- [Your task]
Transcribe each of the records below exactly, excluding all pictures.

Entries taken from a collection
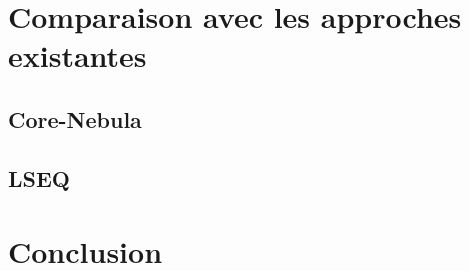
\section{Comparaison avec les approches existantes}

\subsection{Core-Nebula}


\subsection{LSEQ}






\section{Conclusion}

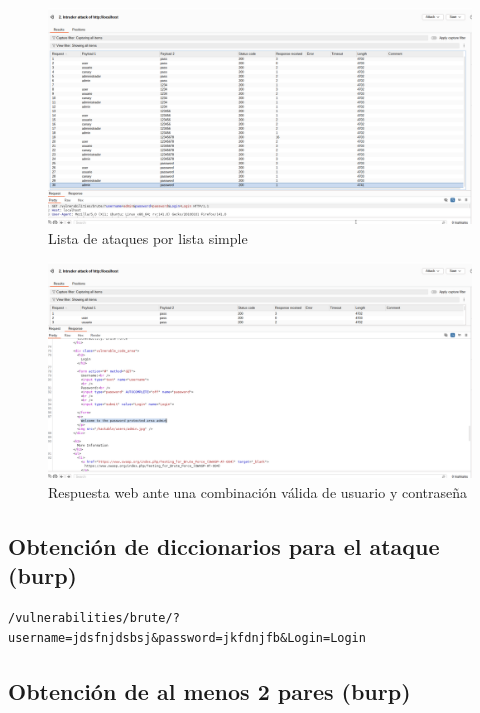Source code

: \documentclass[letter,12pt]{article}
\begin{document}
\begin{figure}
    \centering
    \includegraphics[width=1\linewidth]{identificaryobtenercamposburp/Captura desde 2025-10-01 23-26-54.png}
    \caption{Lista de ataques por lista simple}
    \label{fig:ataqueslistasimple}
\end{figure}
\begin{figure}
    \centering
    \includegraphics[width=1\linewidth]{identificaryobtenercamposburp/Captura desde 2025-10-01 23-27-12.png}
    \caption{Respuesta web ante una combinación válida de usuario y contraseña}
    \label{fig:intrudersuccesfulattack}
\end{figure}
\subsection{Obtención de diccionarios para el ataque (burp)}
\begin{verbatim}
/vulnerabilities/brute/?username=jdsfnjdsbsj&password=jkfdnjfb&Login=Login
\end{verbatim}
\subsection{Obtención de al menos 2 pares (burp)}
\end{document}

- [Response to this exercise]
\section{Comparaison avec les approches existantes}

\subsection{Core-Nebula}


\subsection{LSEQ}






\section{Conclusion}

Source code

: \documentclass[letter,12pt]{article}
\begin{document}
\begin{figure}
    \centering
    \includegraphics[width=1\linewidth]{identificaryobtenercamposburp/Captura desde 2025-10-01 23-26-54.png}
    \caption{Lista de ataques por lista simple}
    \label{fig:ataqueslistasimple}
\end{figure}
\begin{figure}
    \centering
    \includegraphics[width=1\linewidth]{identificaryobtenercamposburp/Captura desde 2025-10-01 23-27-12.png}
    \caption{Respuesta web ante una combinación válida de usuario y contraseña}
    \label{fig:intrudersuccesfulattack}
\end{figure}
\subsection{Obtención de diccionarios para el ataque (burp)}
\begin{verbatim}
/vulnerabilities/brute/?username=jdsfnjdsbsj&password=jkfdnjfb&Login=Login
\end{verbatim}
\subsection{Obtención de al menos 2 pares (burp)}
\end{document}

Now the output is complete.